** Exercise instructions **
Repeat nothing but the lines below running from the one containing "sector is exactly" to the one containing "For a review". Keep both end lines.

====== Data records ======

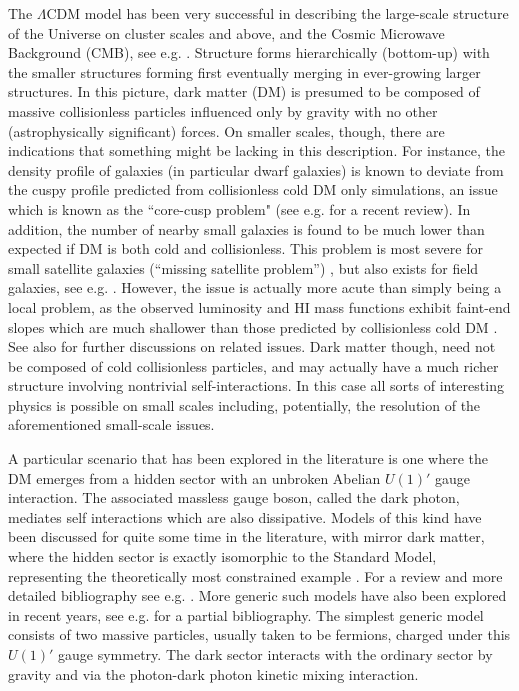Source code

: \documentclass[12pt]{article}
\begin{document}
The $\Lambda$CDM model has been very successful in describing the large-scale structure of the Universe on
cluster scales and above, and the Cosmic Microwave Background (CMB), see e.g. \cite{planck,kei,wilkinson,tegmark,2dfgrs,blake,sdss,anderson,boss}. Structure forms hierarchically (bottom-up) 
with the smaller structures forming first 
eventually merging in ever-growing larger structures. In this picture, dark matter (DM) is presumed to be composed of massive collisionless particles
influenced only by gravity with no other (astrophysically significant) forces.
On smaller scales, though, there are indications that something might 
be lacking in this description. For instance, the density profile of galaxies (in particular dwarf galaxies) is known to deviate from the 
cuspy profile predicted from collisionless cold DM only simulations, an issue which is known as the ``core-cusp problem" 
(see e.g. \cite{deblok} for a recent review). In addition, the number of nearby small galaxies is found 
to be much lower than expected if DM is both cold and collisionless. This problem is most 
severe for small satellite galaxies (``missing satellite problem'') \cite{klypin,moore}, but also exists 
for field galaxies, see e.g. \cite{Zwaan,kly2,pap}. 
However, the issue is actually more acute than simply being a local problem, as the observed luminosity and HI mass 
functions exhibit faint-end slopes which are much shallower than those predicted by collisionless cold DM \cite{zavala}. See also \cite{b3,weinberg} for further discussions on related issues.
Dark matter though, 
need not be composed of cold collisionless particles, and may actually have a much richer structure involving 
nontrivial self-interactions. In this case all sorts of interesting physics is possible on small scales including, 
potentially, the resolution of the aforementioned small-scale issues.

A particular scenario that has been explored in the literature is one where the DM emerges from a hidden sector with an unbroken Abelian $U(1)'$ 
gauge interaction. The associated massless gauge boson, called the dark photon, mediates self  interactions which are also dissipative. 
Models of this kind have been discussed for quite some time in the literature, with mirror dark matter, where the hidden 
sector is exactly isomorphic to the Standard Model, representing the theoretically most constrained 
example \cite{blin,H1,flv,ber1,ignatiev,ber2,m0,sph,sil3,ciar9,cmb2,cmb3}. For a review and more detailed bibliography see e.g. \cite{m1}. 
More generic such models have also been explored in recent years, see 
e.g.  \cite{rich1,berezhiani1,and2,rich2,rich4,rich2x,and1,rich1x,rich5,cyr2,rich6,cyn,fischler1,rich7,sigurdson4,rich8,
petraki2,raidal,reece} for a partial bibliography. The simplest generic model consists of two massive particles, 
usually taken to be fermions, charged under this $U(1)'$ gauge symmetry. The dark sector 
interacts with the ordinary sector by gravity and via the photon-dark photon kinetic mixing interaction.
\end{document}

======

** Answer to this exercise **
sector is exactly isomorphic to the Standard Model, representing the theoretically most constrained 
example \cite{blin,H1,flv,ber1,ignatiev,ber2,m0,sph,sil3,ciar9,cmb2,cmb3}. For a review and more detailed bibliography see e.g. \cite{m1}. 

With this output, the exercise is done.